__Input material__
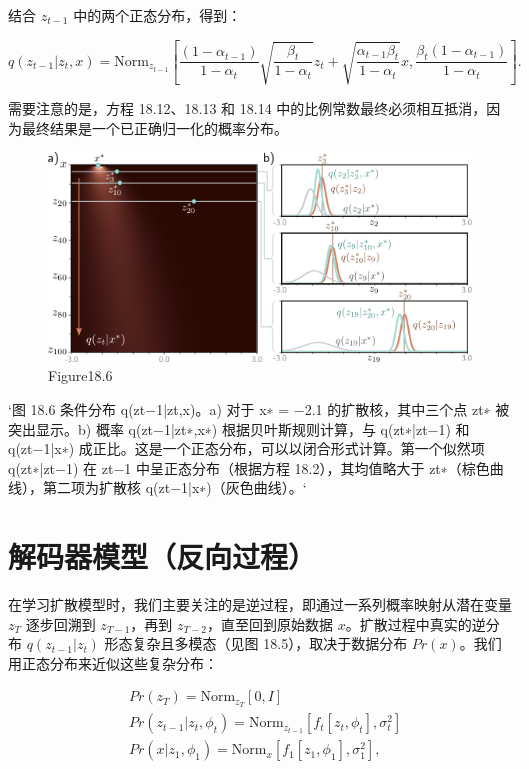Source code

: 结合 \(z_{t-1}\) 中的两个正态分布，得到：

\[
q(z_{t-1}|z_t, x) = \text{Norm}_{z_{t-1}} \left[
\frac{(1 - \alpha_{t-1})}{1 - \alpha_t} \sqrt{\frac{\beta_t}{1 - \alpha_t}} z_t + \sqrt{\frac{\alpha_{t-1}\beta_t}{1 - \alpha_t}} x, 
\frac{\beta_t (1 - \alpha_{t-1})}{1 - \alpha_t} 
\right]. \tag{18.15}
\]

需要注意的是，方程 18.12、18.13 和 18.14 中的比例常数最终必须相互抵消，因为最终结果是一个已正确归一化的概率分布。

\begin{figure}[h!]
\centering
\includegraphics[width=0.7\linewidth]{png/chapter18/DiffusionReverseConditional.png}
\caption{Figure18.6}
\end{figure}

`图 18.6 条件分布 q(zt−1|zt,x)。a) 对于 x∗ = −2.1 的扩散核，其中三个点 zt∗ 被突出显示。b) 概率 q(zt−1|zt∗,x∗) 根据贝叶斯规则计算，与 q(zt∗|zt−1) 和 q(zt−1|x∗) 成正比。这是一个正态分布，可以以闭合形式计算。第一个似然项 q(zt∗|zt−1) 在 zt−1 中呈正态分布（根据方程 18.2），其均值略大于 zt∗（棕色曲线），第二项为扩散核 q(zt−1|x∗)（灰色曲线）。`

\section{解码器模型（反向过程）}
在学习扩散模型时，我们主要关注的是逆过程，即通过一系列概率映射从潜在变量 \(z_T\) 逐步回溯到 \(z_{T-1}\)，再到 \(z_{T-2}\)，直至回到原始数据 \(x\)。扩散过程中真实的逆分布 \(q(z_{t-1}|z_t)\) 形态复杂且多模态（见图 18.5），取决于数据分布 \(Pr(x)\)。我们用正态分布来近似这些复杂分布：


\begin{align}
&Pr(z_T) = \text{Norm}_{z_T}[0, I] \\
&Pr(z_{t-1}|z_t, \phi_t) = \text{Norm}_{z_{t-1}}[f_t[z_t, \phi_t], \sigma_t^2] \\
&Pr(x|z_1, \phi_1) = \text{Norm}_{x}[f_1[z_1, \phi_1], \sigma_1^2],
\end{align}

__What the task asks__
Only lines that hold the string "text" belong in the answer, so copy every one of them from the records.

__Completed exercise__
q(z_{t-1}|z_t, x) = \text{Norm}_{z_{t-1}} \left[
&Pr(z_T) = \text{Norm}_{z_T}[0, I] \\
&Pr(z_{t-1}|z_t, \phi_t) = \text{Norm}_{z_{t-1}}[f_t[z_t, \phi_t], \sigma_t^2] \\
&Pr(x|z_1, \phi_1) = \text{Norm}_{x}[f_1[z_1, \phi_1], \sigma_1^2],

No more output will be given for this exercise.